Menlu Rex Tillerson meminta milisi yang didukung Iran di Irak untuk pulang. (Reuters/Yuri Gripas)
Amerika Serikat khawatir Iran, kekuatan Syiah di kawasan, akan memanfaatkan kemenangan melawan ISIS di Irak dan Suriah untuk menyebarkan pengaruh yang mulai mereka dapatkan menyusul invasi AS pada 2003 lalu.
"Milisi Iran yang ada di Irak, karena kini pertempuran melawan Daesh dan ISIS sudah akan berakhir, para milisi itu mesti pulang. Pasukan asing di Irak mesti pulang dan membiarkan warga Irak mendapatkan kendali kembali," kata Tillerson dalam konferensi pers bersama Menlu Saudi Adel Jubeir, Senin (23/10).
Puluhan ribu warga Irak angkat senjata pada 2014 setelah ISIS menguasai sepertiga wilayah negara tersebut, membentuk Pasukan Mobilisasi Populer yang menerima sokongan dana dan pelatihan dari Teheran dan telah dideklarasikan sebagai bagian dari aparat Irak.

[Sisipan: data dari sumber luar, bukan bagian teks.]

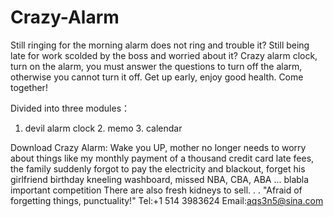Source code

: # Crazy-Alarm
Still ringing for the morning alarm does not ring and trouble it?
Still being late for work scolded by the boss and worried about it?
Crazy alarm clock, turn on the alarm, you must answer the questions to turn off the alarm, otherwise you cannot turn it off. Get up early, enjoy good health. Come together!

Divided into three modules：
1. devil alarm clock 2. memo 3. calendar

Download Crazy Alarm: Wake you UP, mother no longer needs to worry about things like my monthly payment of a thousand credit card late fees, the family suddenly forgot to pay the electricity and blackout, forget his girlfriend birthday kneeling washboard, missed NBA, CBA, ABA ... blabla important competition There are also fresh kidneys to sell. . . "Afraid of forgetting things, punctuality!"
Tel:+1 514 3983624
Email:aqs3n5@sina.com
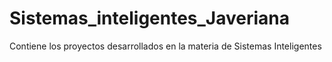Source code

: # Sistemas_inteligentes_Javeriana
Contiene los proyectos desarrollados en la materia de Sistemas Inteligentes 
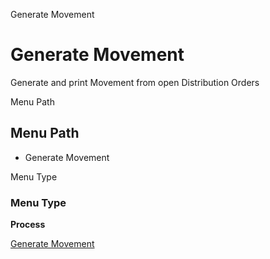 
Generate Movement
# Generate Movement


Generate and print Movement from open Distribution Orders

Menu Path
## Menu Path



- Generate Movement

Menu Type
### Menu Type

**Process**


[Generate Movement](functional-guide/process/process-m_generate-movement.md)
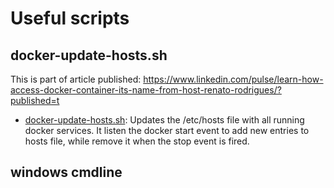 # Useful scripts

## docker-update-hosts.sh
This is part of article published: https://www.linkedin.com/pulse/learn-how-access-docker-container-its-name-from-host-renato-rodrigues/?published=t

- [docker-update-hosts.sh](docker-update-hosts.sh): Updates the /etc/hosts file with all running docker services.
It listen the docker start event to add new entries to hosts file, while remove it when the stop event is fired.

## windows cmdline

Pejabat senior AS mengatakan TIllerson merujuk pada PMF dan Pasukan Qud, paramiliter asing dan cabang spionase Korps Garda Revolusi Islamis (IRGC) yang mempunyai kekuatan besar.
Menlu Iran Mohammad Javad Zarif menyebut pernyataan Tillerson itu dipengaruhi rival kaya minyak di kawasan, Arab Saudi.
"Tepatnya negara mana yang harus dituju warga Irak yang angkat senjata untuk mempertahankan negaranya dari ISIS?" kata Zarif melalui Twitter. "Kebijakan luar negeri AS yang sangat disayangkan, didikte oleh uang minyak."
Militer Irak, dipersenjatai Amerika Serikat namun didukung PMF, mengusir militan garis keras dari Mosul dan kota-kota lain di utara Irak tahun ini. Beberapa ribu pasukan AS masih berada di negara tersebut untuk melatih, meski kadang juga menggerebek ISIS.
Operasi untuk mengusir militan itu menyisakan reruntuhan kota dan menghantam keras perekonomian Irak.
Badan bersama tingkat menteri baru yang dibentuk Irak dan Arab Saudi menyelenggarakan pertemuan tahunan pada Minggu untuk mengoordinasikan peperangan melawan ISIS dan membangun kembali wilayah Irak yang hancur.
Jubeir menekankan hubungan historis antara kedua negara bertetangga yang juga berbagi perbatasan, sumber daya minyak besar dan banyak suku yang sama.
"Kecenderungan alami kedua negara dan warganya untuk dekat satu sama lain seperti beberapa abad ini. Hal itu terganggu selama beberapa dekade. Kami kini membangunnya kembali," ujarnya.
Pertemuan yang jarang terjadi dan memberi sinyal perbaikan hubungan itu juga dihadiri oleh Raja Salman dari Arab Saudi dan Perdana Menteri Irak Haider al-Abadi.